Ameliyattan sonra iyi her şeyin normale döndüğünü belirten Gökhan Gülen, “Hayatımızda hiç böyle bir şey yaşayıp görmemiştik. Aile de ilk böbrek yetmezliğini yaşayan da bendim. 2 sene önce hastaneye baş ağrısı ile gittim. Böyle bir talihsizlik ile karşılaştım. Sonra hastanede ilaç tedavisi görmeye başladım. Daha sonrasında doktorlar bana ya diyalize gireceğimi ya da böbrek nakli olmam gerektiği söylediler. Bunu öğrendikten sonra abim (Hakan), “Diyalize girmememi, kendisinin böbreğini verebileceğini söyledi.” İlk öncesinde annem vermek istedi. Fakat uyuşmadı. Abim tereddütsüz böbreğini vermek istedi. Bu çok önemli bir hastalık. Ben bu hastalığı yaşadıktan sonra hayatımda çok değişiklikler oldu. Çok fazla sıkıntılar yaşadım. Bu ameliyatı olduktan sonra hayatın değerini daha farklı anlamaya başladım. Eskiden çok yoruluyordum; uykumdan uyanamıyordum, merdiven çıkamıyordum, nefes almakta zorluk yaşıyordum. Ben eskiden kadavradan nakil, canlı nakil ne bilmezdim. Bu çok önemli bir durum. Organ bağışı ile bir hayata can olabilirler. Ameliyattan sonra korkularım vardı. Ama korktuğum gibi bir şey de olmadı. Yürümeye başladıktan sonra da hiçbir sıkıntım olmadı. 1 hafta sonra tamamen normal hayata döndüm. Şimdi gayet koşu bandında her gün 60 dk. hızlı tempoda yürüyorum” dedi.
“Abim Kendinde Yaşatacağı Böbreği Bende Yaşattı”
Gökhan Gülen “İnsanlardan nakil konusunda daha bilinçli olmaları gerektiğini söylemek isterim. İhtiyacı olan çok fazla hasta var. Abim genç olmasına rağmen kendi böbreğini verdi. Çünkü kadavradan nakil ülkemiz de oldukça az. Abim kendinde yaşatacağı böbreği ben de yaşatıyor. Bende onun parçasını içimde yaşatacağım” ifadelerinde bulundu.
Tereddüt Etmeden Böbreğimi Verebileceğimi Söyledim
Hakan Gülen (43), “Kardeşim böbrek yetmezliği tedavisine başladığında organ nakli şansı için Sağlık Bakanlığı’nın oluşturduğu organ bekleme listesine kayıt olacağı söylenmişti. Biz hazırlıkları yapıp organ bekleme listesine onu kaydettirdik.

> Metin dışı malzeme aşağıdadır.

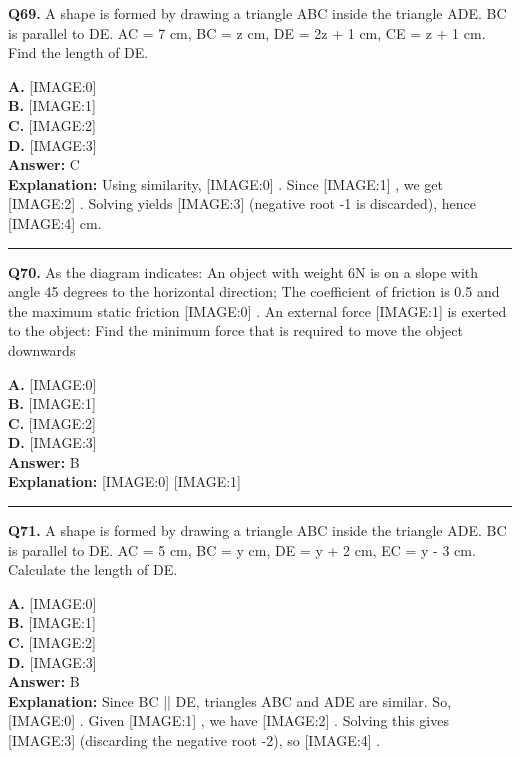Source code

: \documentclass[12pt]{article}
\begin{document}
\noindent
\textbf{Q69.} A shape is formed by drawing a triangle ABC inside the triangle ADE. BC is parallel to DE. AC = 7 cm, BC = z cm, DE = 2z + 1 cm, CE = z + 1 cm.
Find the length of DE.



\textbf{A.} [IMAGE:0] \\
\textbf{B.} [IMAGE:1] \\
\textbf{C.} [IMAGE:2] \\
\textbf{D.} [IMAGE:3] \\

\textbf{Answer:} C \\
\textbf{Explanation:} Using similarity,
[IMAGE:0]
. Since
[IMAGE:1]
, we get
[IMAGE:2]
. Solving yields
[IMAGE:3]
(negative root -1 is discarded), hence
[IMAGE:4]
cm.

\hrule
\vspace{1em}


\noindent
\textbf{Q70.} As the diagram indicates: An object with weight 6N is on a slope with angle 45 degrees to the horizontal direction; The coefficient of friction is 0.5 and the maximum static friction
[IMAGE:0]
. An external force
[IMAGE:1]
is exerted to the object: Find the minimum force that is required to move the object downwards



\textbf{A.} [IMAGE:0] \\
\textbf{B.} [IMAGE:1] \\
\textbf{C.} [IMAGE:2] \\
\textbf{D.} [IMAGE:3] \\

\textbf{Answer:} B \\
\textbf{Explanation:} [IMAGE:0]
[IMAGE:1]

\hrule
\vspace{1em}


\noindent
\textbf{Q71.} A shape is formed by drawing a triangle ABC inside the triangle ADE. BC is parallel to DE. AC = 5 cm, BC = y cm, DE = y + 2 cm, EC = y - 3 cm.
Calculate the length of DE.



\textbf{A.} [IMAGE:0] \\
\textbf{B.} [IMAGE:1] \\
\textbf{C.} [IMAGE:2] \\
\textbf{D.} [IMAGE:3] \\

\textbf{Answer:} B \\
\textbf{Explanation:} Since BC || DE, triangles ABC and ADE are similar. So,
[IMAGE:0]
. Given
[IMAGE:1]
, we have
[IMAGE:2]
. Solving this gives
[IMAGE:3]
(discarding the negative root -2), so
[IMAGE:4]
.
\end{document}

Çok uzun süre bekledik fakat maalesef liste de organ bekleyen binlerce hasta olduğundan haberdar olduk. Dosyalar son derece fazlaca birikmişti. Kimsenin bu dönemde kadavradan şansı çok yüksek değil. Bu şekilde organ bulamayacağımızı anlayınca da ben donör olmaya karar verdim. Hazırlıklarım yapıldı ve kardeşime ikinci bir yaşam için hayat verdim. Sonuçta o benim kanım, kardeşimdi. Buna hiç düşünmeden, tereddüt etmeden karar verdim. Eşime veya bir başkasına sormadan direk böbreğimi vereceğimi söyledim. Ameliyat sonrası da hiçbir sıkıntı olmadı. Ben kuaförüm, 1 hafta sonra tekrar çalışmaya başladım. Bu herkesin bilincinde olması gereken bir durum. Yine olsa yine verirdim. Allah bana 2 böbrek vermişti. Birini de abime emanet ettim” dedi. “Operasyondan Sonra Süreç Gayet Güzel Geçti”

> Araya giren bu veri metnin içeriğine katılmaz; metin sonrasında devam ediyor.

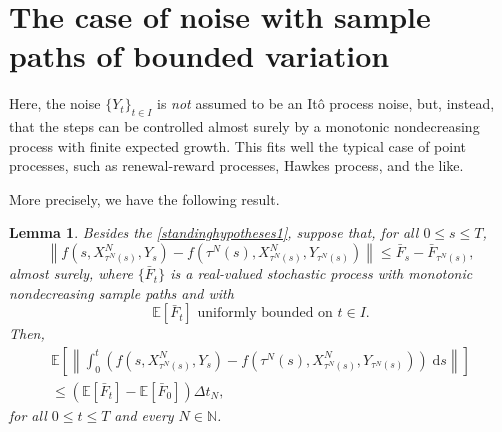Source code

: \documentclass[reqno,12pt]{amsart}
\theoremstyle{plain} %
\newtheorem{lemma}{Lemma}[section]
\theoremstyle{definition} %
\begin{document}
\section{The case of noise with sample paths of bounded variation}
\label{secmonotonicbound}

Here, the noise $\{Y_t\}_{t\in I}$ is \emph{not} assumed to be an It\^o process noise, but, instead, that the steps can be controlled almost surely by a monotonic nondecreasing process with finite expected growth. This fits well the typical case of point processes, such as renewal-reward processes, Hawkes process, and the like.

More precisely, we have the following result.
\begin{lemma}
    \label{lemmonotonicbound}
    Besides the \cref{standinghypotheses1}, suppose that, for all $0 \leq s \leq T$,
    \begin{equation}
        \label{stepbound}
          \left\|f(s, X_{\tau^N(s)}^N, Y_s) - f({\tau^N(s)}, X_{\tau^N(s)}^N, Y_{\tau^N(s)})\right\| \leq \bar F_s - \bar F_{\tau^N(s)},
      \end{equation}
      almost surely, where $\{\bar F_t\}$ is a real-valued stochastic process with monotonic nondecreasing sample paths and with
      \begin{equation}
        \label{expectstepmonotonic}
        \mathbb{E}[\bar F_t] \textrm{ uniformly bounded on } t\in I.
      \end{equation}
      Then,
      \begin{multline}
        \label{expectintfboundbyG}
          \mathbb{E}\left[\left\|\int_0^t \left( f(s, X_{\tau^N(s)}^N, Y_s) - f(\tau^N(s), X_{\tau^N(s)}^N, Y_{\tau^N(s)}) \right)\;\mathrm{d}s\right\|\right] \\
          \leq (\mathbb{E}[\bar F_t] - \mathbb{E}[\bar F_0])\Delta t_N,
      \end{multline}
      for all $0 \leq t \leq T$ and every $N\in \mathbb{N}$.
\end{lemma}
\end{document}
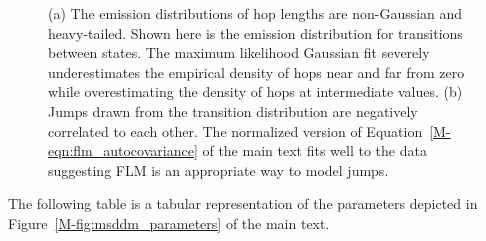\documentclass{article}
\begin{document}
\begin{figure}
\begin{subfigure}{0.42\textwidth}
  \caption{}\label{fig:msddm_acf}
  \end{subfigure}
  \caption{(a) The emission distributions of hop lengths are non-Gaussian and
	  heavy-tailed. Shown here is the emission distribution for transitions
	  between states. The maximum likelihood Gaussian fit severely
	  underestimates the empirical density of hops near and far from zero
	  while overestimating the density of hops at intermediate values. (b)
	  Jumps drawn from the transition distribution are negatively
	  correlated to each other. The normalized version of
	  Equation~\ref{M-eqn:flm_autocovariance} of the main text fits well to the data
	  suggesting FLM is an appropriate way to model jumps.}
	  \label{fig:msddm_emissions}
  \end{figure}
  
  The following table is a tabular representation of the parameters 
  depicted in Figure~\ref{M-fig:msddm_parameters} of the main text.
  
\end{document}
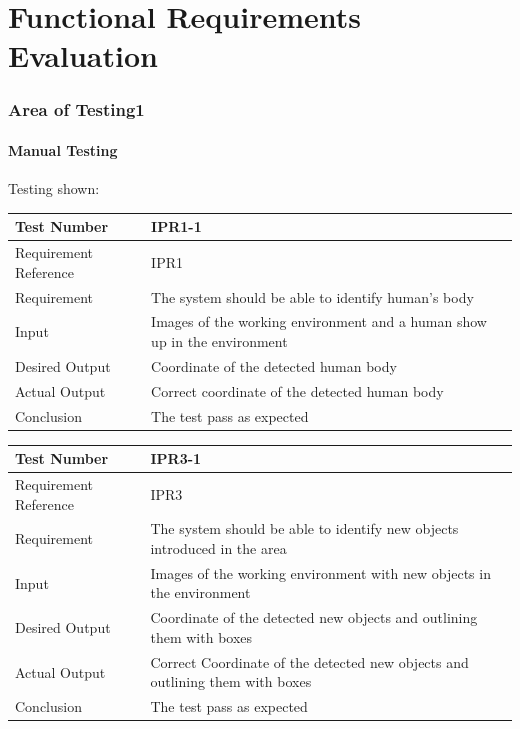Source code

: \documentclass[12pt, titlepage]{article}
\begin{document}
\section{Functional Requirements Evaluation}

\subsubsection{Area of Testing1}
		
\paragraph{Manual Testing}{Testing shown:}
\begin{table}[H]
\begin{center}
\begin{tabular}{|l | m{9cm}|}
\hline
  Test Number & IPR1-1\\
  \hline
  Requirement Reference & IPR1\\
  \hline
  Requirement &  The system should be able to identify human’s body\\
  \hline
  Input & Images of the working environment and a human show up in
the environment\\
  \hline
  Desired Output & Coordinate of the detected human body\\
  \hline
  Actual Output & Correct coordinate of the detected human body\\
  \hline
  Conclusion & The test pass as expected\\
  \hline
\end{tabular}
\end{center}           
\end{table}


\begin{table}[H]
\begin{center}
\begin{tabular}{|l | m{9cm}|}
\hline
  Test Number & IPR3-1\\
  \hline
  Requirement Reference & IPR3\\
  \hline
  Requirement &  The system should be able to identify new objects introduced in the area\\
  \hline
  Input & Images of the working environment with new objects in the environment\\
  \hline
  Desired Output & Coordinate of the detected new objects and outlining them with boxes\\
  \hline
  Actual Output & Correct Coordinate of the detected new objects and outlining them with boxes\\
  \hline
  Conclusion & The test pass as expected\\
  \hline
\end{tabular}
\end{center}           
\end{table}
\end{document}
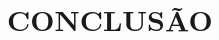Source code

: \documentclass[12pt, brazil, ruledheader, pnumromarab,normaltoc]{abnt}
\begin{document}
\chapter{CONCLUSÃO}

%
%
%
\end{document}
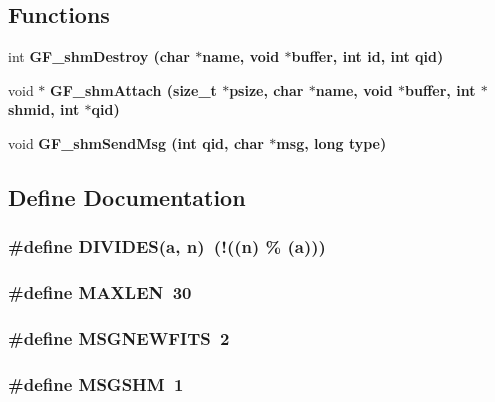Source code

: \subsection*{Functions}
\begin{CompactItemize}
\item 
int \bf{GF\_\-shm\-Destroy} (char $\ast$name, void $\ast$buffer, int id, int qid)
\item 
void $\ast$ \bf{GF\_\-shm\-Attach} (size\_\-t $\ast$psize, char $\ast$name, void $\ast$buffer, int $\ast$\bf{shmid}, int $\ast$qid)
\item 
void \bf{GF\_\-shm\-Send\-Msg} (int qid, char $\ast$msg, long type)
\end{CompactItemize}


\subsection{Define Documentation}
\subsubsection{\setlength{\rightskip}{0pt plus 5cm}\#define DIVIDES(a, \bf{n})~(!((\bf{n}) \% (a)))}\label{GF__shmem_8h_6c9de7e7b7ad3939e52f63063a601820}


\subsubsection{\setlength{\rightskip}{0pt plus 5cm}\#define MAXLEN~30}\label{GF__shmem_8h_e6648cd71a8bd49d58ae8ed33ba910d1}


\subsubsection{\setlength{\rightskip}{0pt plus 5cm}\#define MSGNEWFITS~2}\label{GF__shmem_8h_08348d01b3494d1ddc88e5a3b80c19da}


\subsubsection{\setlength{\rightskip}{0pt plus 5cm}\#define MSGSHM~1}\label{GF__shmem_8h_daf6ed606a67f73d0696e9bbfc2467f2}


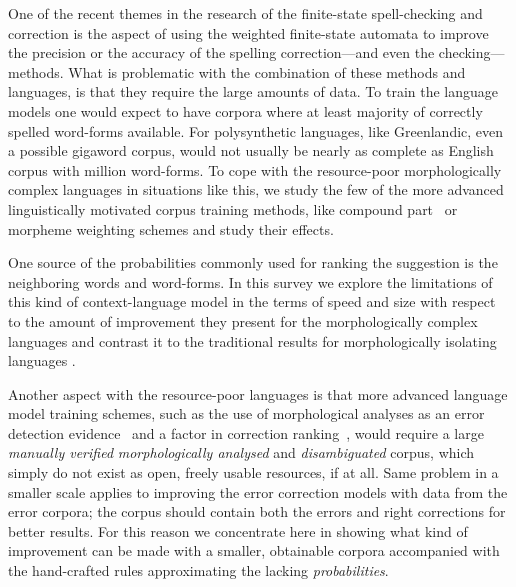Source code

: \documentclass[a4paper,12pt]{article}
\begin{document}
One of the recent themes in the research of the finite-state spell-checking and
correction is the aspect of using the weighted finite-state automata to improve
the precision or the accuracy of the spelling correction---and even the
checking--- methods. What is problematic with the combination of these methods
and languages, is that they require the large amounts of data. To train the
language models one would expect to have corpora where at least majority of
correctly spelled word-forms available.  For polysynthetic languages, like
Greenlandic, even a possible gigaword corpus, would not usually be
nearly as complete as English corpus with million word-forms. To cope with the
resource-poor morphologically complex languages in situations like this, we
study the few of the more advanced linguistically motivated corpus training
methods, like compound part~\cite[]{pirinen/2009/nodalida} or morpheme
weighting schemes and study their effects.

One source of the probabilities commonly used
\cite[]{pirinen2012improving,otero/2007} for ranking the suggestion is the
neighboring words and word-forms. In this survey we explore the limitations of
this kind of context-language model in the terms of speed and size with respect
to the amount of improvement they present for the morphologically complex
languages and contrast it to the traditional results for morphologically
isolating languages \cite[]{mays/1991,wilcoxohearn2008realword}.

Another aspect with the resource-poor languages is that more advanced language
model training schemes, such as the use of morphological analyses as an error
detection evidence~\cite[]{mays/1991} and a factor in correction
ranking~\cite[]{otero/2007}, would require a large \emph{manually verified}
\emph{morphologically analysed} and \emph{disambiguated} corpus, which simply
do not exist as open, freely usable resources, if at all. Same problem in a
smaller scale applies to improving the error correction models with data from
the error corpora; the corpus should contain both the errors and right
corrections for better results. For this reason we concentrate here in showing
what kind of improvement can be made with a smaller, obtainable corpora
accompanied with the hand-crafted rules approximating the lacking
\emph{probabilities}.
\end{document}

Nefrolog Doç. Dr. Osman Şahin, “Gökhan bize geldiğinde böbrek yetersizliği son dönem olarak başvurdu. Pandemi döneminde diyalize almadan bekledik. Kadavradan nakil çıkmayınca abisi Hakan, ona gönüllü olarak böbreğini vermek istedi. Takiplerimiz sonucunda artık Gökhan için bir Renal Replasman tedavisi başlamamız gerektiğinde, Gökhan ile de konuşarak Hakan ile de onayları alarak böbrek nakli sürecini başlattık. Doku uyumları mükemmeldi. 2 kardeşin onayı ile canlıdan böbrek naklini başarılı bir şekilde gerçekleştirdik. Operasyondan sonra her ikisi için de süreç gayet beklenildiği gibi güzel geçti. Şuan da Gökhan kreatinin seviyesi normal bir şekilde hayatına devam ediyor. Çocukları ve ailesi ile mutlu bir şekilde yaşamaktadır” açıklamalarında bulundu.